Search the entries below for the word "Base", then copy each line in which it is found.

•••

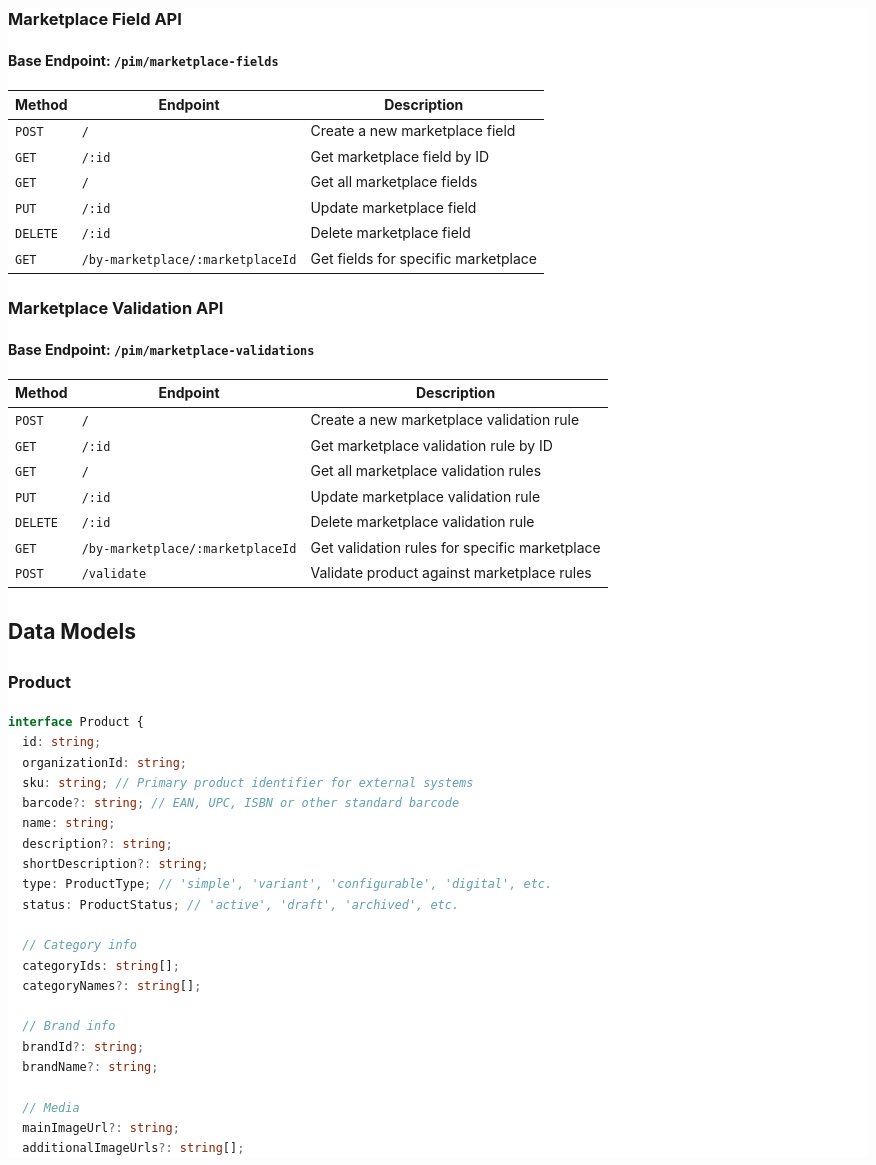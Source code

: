 ### Marketplace Field API

#### Base Endpoint: `/pim/marketplace-fields`

| Method   | Endpoint                         | Description                         |
| -------- | -------------------------------- | ----------------------------------- |
| `POST`   | `/`                              | Create a new marketplace field      |
| `GET`    | `/:id`                           | Get marketplace field by ID         |
| `GET`    | `/`                              | Get all marketplace fields          |
| `PUT`    | `/:id`                           | Update marketplace field            |
| `DELETE` | `/:id`                           | Delete marketplace field            |
| `GET`    | `/by-marketplace/:marketplaceId` | Get fields for specific marketplace |

### Marketplace Validation API

#### Base Endpoint: `/pim/marketplace-validations`

| Method   | Endpoint                         | Description                                   |
| -------- | -------------------------------- | --------------------------------------------- |
| `POST`   | `/`                              | Create a new marketplace validation rule      |
| `GET`    | `/:id`                           | Get marketplace validation rule by ID         |
| `GET`    | `/`                              | Get all marketplace validation rules          |
| `PUT`    | `/:id`                           | Update marketplace validation rule            |
| `DELETE` | `/:id`                           | Delete marketplace validation rule            |
| `GET`    | `/by-marketplace/:marketplaceId` | Get validation rules for specific marketplace |
| `POST`   | `/validate`                      | Validate product against marketplace rules    |

## Data Models

### Product

```typescript
interface Product {
  id: string;
  organizationId: string;
  sku: string; // Primary product identifier for external systems
  barcode?: string; // EAN, UPC, ISBN or other standard barcode
  name: string;
  description?: string;
  shortDescription?: string;
  type: ProductType; // 'simple', 'variant', 'configurable', 'digital', etc.
  status: ProductStatus; // 'active', 'draft', 'archived', etc.

  // Category info
  categoryIds: string[];
  categoryNames?: string[];

  // Brand info
  brandId?: string;
  brandName?: string;

  // Media
  mainImageUrl?: string;
  additionalImageUrls?: string[];
```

•••

→ Answer box
#### Base Endpoint: `/pim/marketplace-fields`
#### Base Endpoint: `/pim/marketplace-validations`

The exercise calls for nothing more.